La France s’est engagée avec beaucoup d’intérêt dans le sillon ainsi tracé. Elle accorde en effet une grande importance à l’ouverture du G20 à l’ensemble de la communauté internationale. Le G20 ne peut pas, et ne doit pas, être un club fermé. Même si les pays membres du G20 représentent 85 pour cent du produit intérieur brut (PIB) mondial, l’ouverture aux autres est une condition de sa légitimité.

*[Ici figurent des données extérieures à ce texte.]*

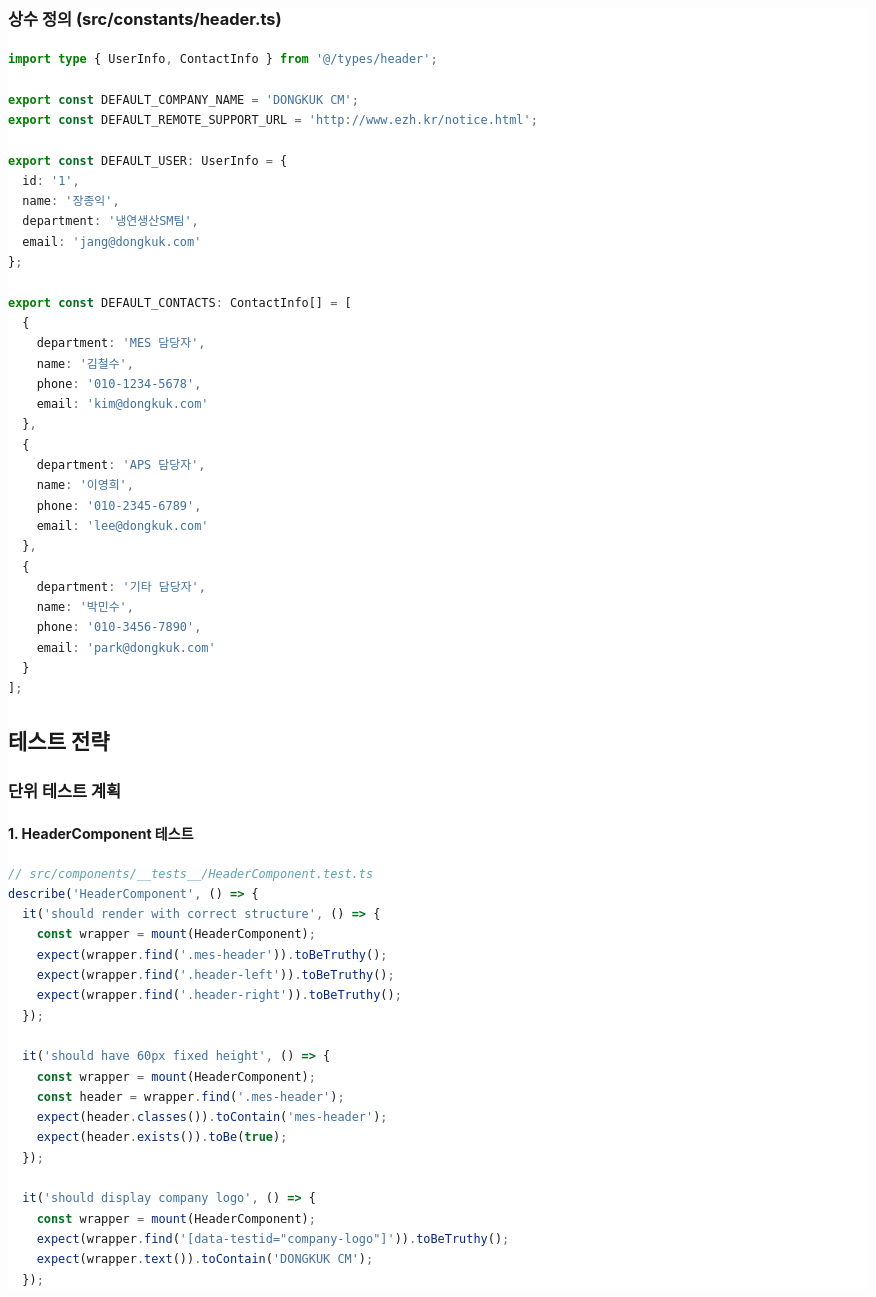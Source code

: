 ### 상수 정의 (src/constants/header.ts)
```typescript
import type { UserInfo, ContactInfo } from '@/types/header';

export const DEFAULT_COMPANY_NAME = 'DONGKUK CM';
export const DEFAULT_REMOTE_SUPPORT_URL = 'http://www.ezh.kr/notice.html';

export const DEFAULT_USER: UserInfo = {
  id: '1',
  name: '장종익',
  department: '냉연생산SM팀',
  email: 'jang@dongkuk.com'
};

export const DEFAULT_CONTACTS: ContactInfo[] = [
  {
    department: 'MES 담당자',
    name: '김철수',
    phone: '010-1234-5678',
    email: 'kim@dongkuk.com'
  },
  {
    department: 'APS 담당자',
    name: '이영희',
    phone: '010-2345-6789',
    email: 'lee@dongkuk.com'
  },
  {
    department: '기타 담당자',
    name: '박민수',
    phone: '010-3456-7890',
    email: 'park@dongkuk.com'
  }
];
```

## 테스트 전략

### 단위 테스트 계획

#### 1. HeaderComponent 테스트
```typescript
// src/components/__tests__/HeaderComponent.test.ts
describe('HeaderComponent', () => {
  it('should render with correct structure', () => {
    const wrapper = mount(HeaderComponent);
    expect(wrapper.find('.mes-header')).toBeTruthy();
    expect(wrapper.find('.header-left')).toBeTruthy();
    expect(wrapper.find('.header-right')).toBeTruthy();
  });
  
  it('should have 60px fixed height', () => {
    const wrapper = mount(HeaderComponent);
    const header = wrapper.find('.mes-header');
    expect(header.classes()).toContain('mes-header');
    expect(header.exists()).toBe(true);
  });
  
  it('should display company logo', () => {
    const wrapper = mount(HeaderComponent);
    expect(wrapper.find('[data-testid="company-logo"]')).toBeTruthy();
    expect(wrapper.text()).toContain('DONGKUK CM');
  });
```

Comme vous le savez, le Président Nicolas Sarkozy a consacré le début de la présidence française aux consultations. Dès janvier de cette année, il a rencontré les chefs d’état de l’Union africaine à Addis-Abeba. Il a beaucoup consulté, tant à l’intérieur qu’à l’extérieur du G20, chefs d’état et de gouvernement, dirigeants des organisations internationales, mais aussi syndicats, entreprises et société civile. Il continuera à le faire jusqu’au Sommet de Cannes et à ce titre, recevra mercredi ensemble les secrétaires généraux de la Francophonie et du Commonwealth.

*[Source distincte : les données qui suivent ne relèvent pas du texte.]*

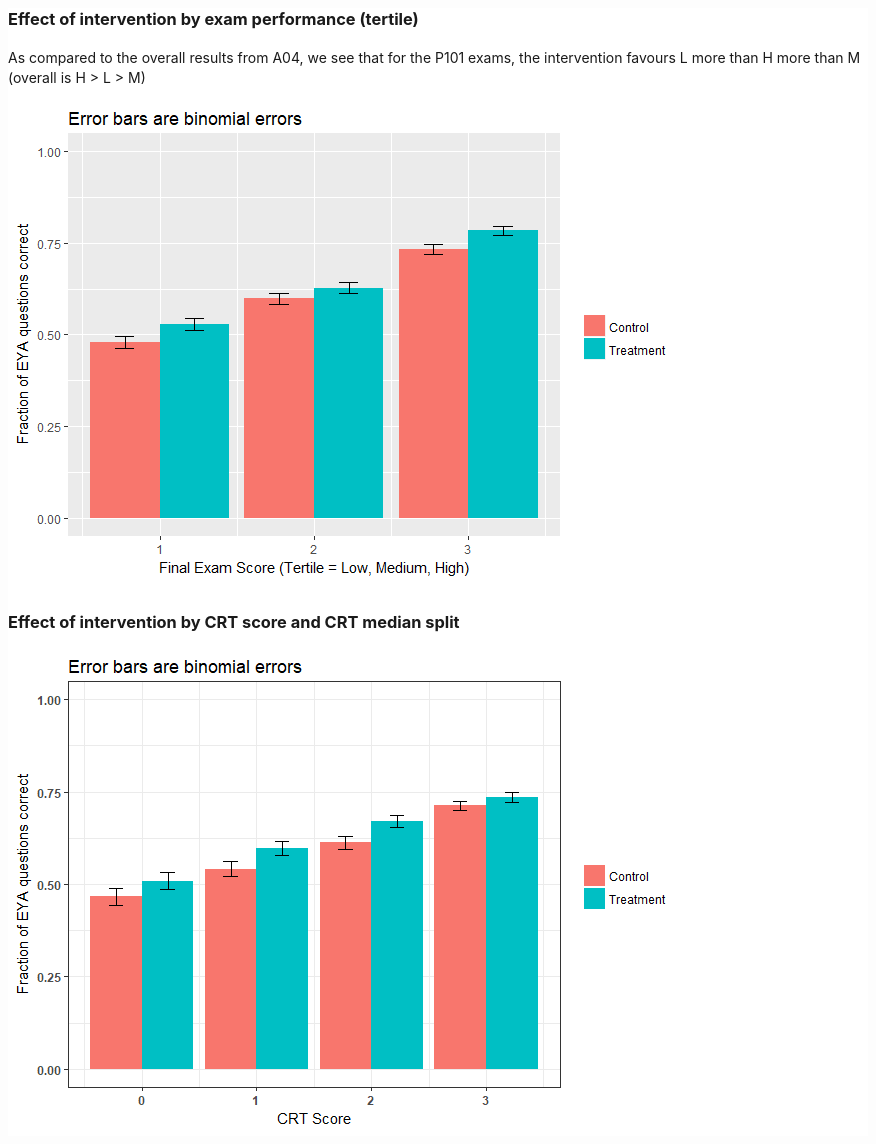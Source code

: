 ### Effect of intervention by exam performance (tertile)

As compared to the overall results from A04, we see that for the P101 exams, the intervention favours L more than H more than M (overall is H > L > M)

![](A04c-P101_CRT_files/figure-html/unnamed-chunk-9-1.png)

### Effect of intervention by CRT score and CRT median split

![](A04c-P101_CRT_files/figure-html/unnamed-chunk-10-1.png)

Nous avons voulu une année de présidence du G20 utile, avec des résultats et des avancées tout au long de l’année plutôt qu’une concentration de tous les enjeux sur un seul événement que représente le sommet annuel. Je veux d’ores et déjà remercier les organisations internationales et institutions spécialisées qui ont apporté leur concours très efficace à l’agenda de notre présidence.

Mais bien entendu, compte tenu de la situation économique mondiale, le Sommet de Cannes devra avant toute chose se concentrer sur la réponse à la crise, qui affecte non seulement la zone euro, non seulement les Etats-Unis, mais aussi les économies émergentes et par voie de conséquence l’ensemble des pays en développement.

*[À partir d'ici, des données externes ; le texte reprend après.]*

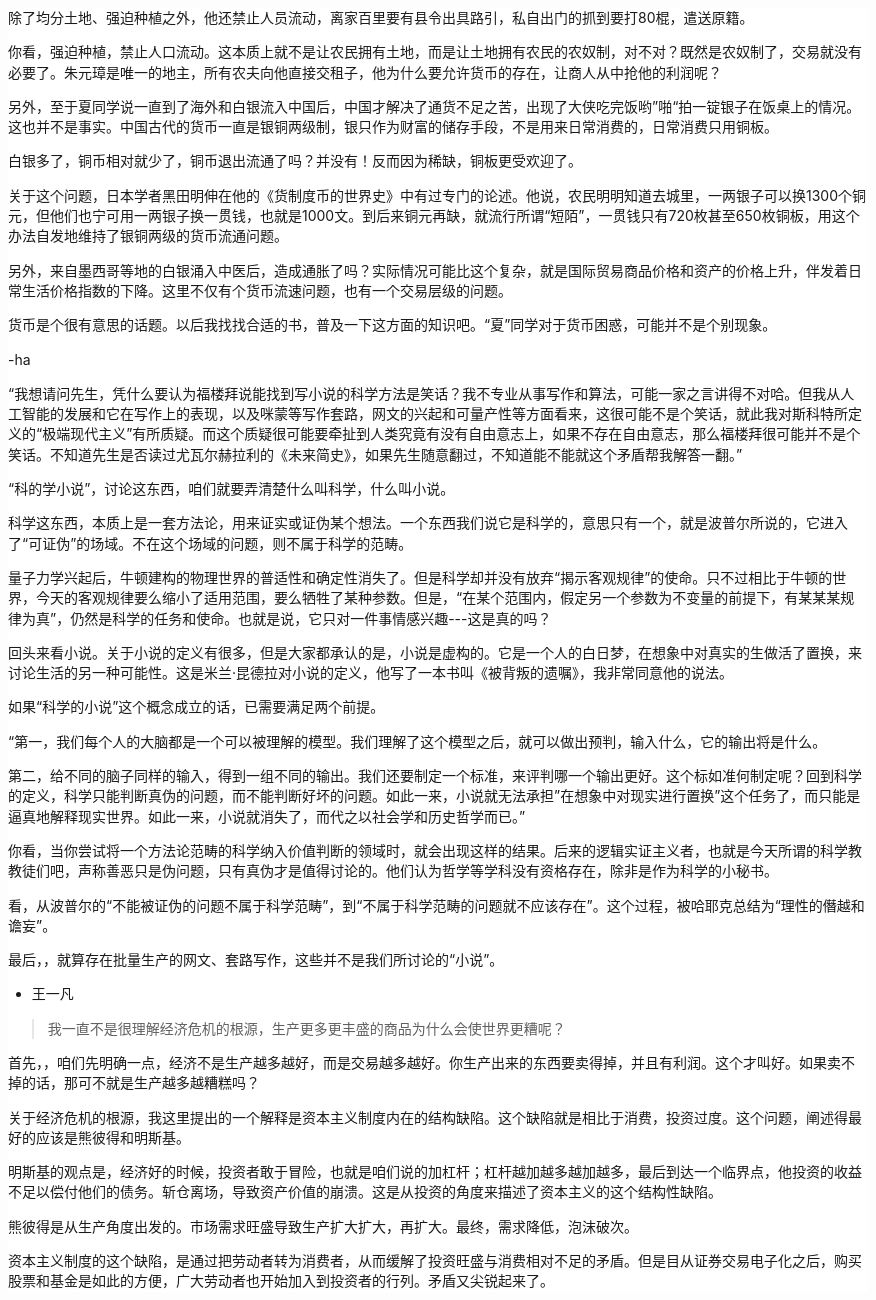 除了均分土地、强迫种植之外，他还禁止人员流动，离家百里要有县令出具路引，私自出门的抓到要打80棍，遣送原籍。

你看，强迫种植，禁止人口流动。这本质上就不是让农民拥有土地，而是让土地拥有农民的农奴制，对不对？既然是农奴制了，交易就没有必要了。朱元璋是唯一的地主，所有农夫向他直接交租子，他为什么要允许货币的存在，让商人从中抢他的利润呢？

另外，至于夏同学说一直到了海外和白银流入中国后，中国才解决了通货不足之苦，出现了大侠吃完饭哟”啪“拍一锭银子在饭桌上的情况。这也并不是事实。中国古代的货币一直是银铜两级制，银只作为财富的储存手段，不是用来日常消费的，日常消费只用铜板。

白银多了，铜币相对就少了，铜币退出流通了吗？并没有！反而因为稀缺，铜板更受欢迎了。

关于这个问题，日本学者黑田明伸在他的《货制度币的世界史》中有过专门的论述。他说，农民明明知道去城里，一两银子可以换1300个铜元，但他们也宁可用一两银子换一贯钱，也就是1000文。到后来铜元再缺，就流行所谓“短陌”，一贯钱只有720枚甚至650枚铜板，用这个办法自发地维持了银铜两级的货币流通问题。

另外，来自墨西哥等地的白银涌入中医后，造成通胀了吗？实际情况可能比这个复杂，就是国际贸易商品价格和资产的价格上升，伴发着日常生活价格指数的下降。这里不仅有个货币流速问题，也有一个交易层级的问题。

货币是个很有意思的话题。以后我找找合适的书，普及一下这方面的知识吧。“夏”同学对于货币困惑，可能并不是个别现象。

-ha

“我想请问先生，凭什么要认为福楼拜说能找到写小说的科学方法是笑话？我不专业从事写作和算法，可能一家之言讲得不对哈。但我从人工智能的发展和它在写作上的表现，以及咪蒙等写作套路，网文的兴起和可量产性等方面看来，这很可能不是个笑话，就此我对斯科特所定义的“极端现代主义”有所质疑。而这个质疑很可能要牵扯到人类究竟有没有自由意志上，如果不存在自由意志，那么福楼拜很可能并不是个笑话。不知道先生是否读过尤瓦尔赫拉利的《未来简史》，如果先生随意翻过，不知道能不能就这个矛盾帮我解答一翻。”

“科的学小说”，讨论这东西，咱们就要弄清楚什么叫科学，什么叫小说。

科学这东西，本质上是一套方法论，用来证实或证伪某个想法。一个东西我们说它是科学的，意思只有一个，就是波普尔所说的，它进入了“可证伪”的场域。不在这个场域的问题，则不属于科学的范畴。

量子力学兴起后，牛顿建构的物理世界的普适性和确定性消失了。但是科学却并没有放弃“揭示客观规律”的使命。只不过相比于牛顿的世界，今天的客观规律要么缩小了适用范围，要么牺牲了某种参数。但是，“在某个范围内，假定另一个参数为不变量的前提下，有某某某规律为真”，仍然是科学的任务和使命。也就是说，它只对一件事情感兴趣---这是真的吗？

回头来看小说。关于小说的定义有很多，但是大家都承认的是，小说是虚构的。它是一个人的白日梦，在想象中对真实的生做活了置换，来讨论生活的另一种可能性。这是米兰·昆德拉对小说的定义，他写了一本书叫《被背叛的遗嘱》，我非常同意他的说法。

如果“科学的小说”这个概念成立的话，已需要满足两个前提。

“第一，我们每个人的大脑都是一个可以被理解的模型。我们理解了这个模型之后，就可以做出预判，输入什么，它的输出将是什么。

第二，给不同的脑子同样的输入，得到一组不同的输出。我们还要制定一个标准，来评判哪一个输出更好。这个标如准何制定呢？回到科学的定义，科学只能判断真伪的问题，而不能判断好坏的问题。如此一来，小说就无法承担”在想象中对现实进行置换”这个任务了，而只能是逼真地解释现实世界。如此一来，小说就消失了，而代之以社会学和历史哲学而已。”

你看，当你尝试将一个方法论范畴的科学纳入价值判断的领域时，就会出现这样的结果。后来的逻辑实证主义者，也就是今天所谓的科学教教徒们吧，声称善恶只是伪问题，只有真伪才是值得讨论的。他们认为哲学等学科没有资格存在，除非是作为科学的小秘书。

看，从波普尔的“不能被证伪的问题不属于科学范畴”，到“不属于科学范畴的问题就不应该存在”。这个过程，被哈耶克总结为“理性的僭越和谵妄”。

最后，，就算存在批量生产的网文、套路写作，这些并不是我们所讨论的“小说”。

- 王一凡

> 我一直不是很理解经济危机的根源，生产更多更丰盛的商品为什么会使世界更糟呢？

首先，，咱们先明确一点，经济不是生产越多越好，而是交易越多越好。你生产出来的东西要卖得掉，并且有利润。这个才叫好。如果卖不掉的话，那可不就是生产越多越糟糕吗？

关于经济危机的根源，我这里提出的一个解释是资本主义制度内在的结构缺陷。这个缺陷就是相比于消费，投资过度。这个问题，阐述得最好的应该是熊彼得和明斯基。

明斯基的观点是，经济好的时候，投资者敢于冒险，也就是咱们说的加杠杆；杠杆越加越多越加越多，最后到达一个临界点，他投资的收益不足以偿付他们的债务。斩仓离场，导致资产价值的崩溃。这是从投资的角度来描述了资本主义的这个结构性缺陷。

熊彼得是从生产角度出发的。市场需求旺盛导致生产扩大扩大，再扩大。最终，需求降低，泡沫破次。

资本主义制度的这个缺陷，是通过把劳动者转为消费者，从而缓解了投资旺盛与消费相对不足的矛盾。但是目从证券交易电子化之后，购买股票和基金是如此的方便，广大劳动者也开始加入到投资者的行列。矛盾又尖锐起来了。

Le G20 a montré, dès l’origine, en novembre 2008 à Washington, puis en avril 2009, à Londres, qu’il était efficace pour faire face à la crise. Le message à cette époque était clair : il fallait « réparer » le système financier, s’engager à renoncer au protectionnisme pour éviter la répétition des erreurs commises dans les années 1930 et coordonner les efforts de relance. J’ajoute la réforme des institutions financières internationales, qui a permis un rééquilibrage devenu indispensable en faveur des pays émergents.

Nous avions pu croire en 2010 que le G20 devrait à l’avenir se réinventer pour gérer l’après-crise, mais les récentes évolutions économiques enregistrées tant dans les pays développés que désormais dans les pays émergents nous ramènent vers la gestion de crise. Ce sera donc la priorité absolue du Sommet de Cannes.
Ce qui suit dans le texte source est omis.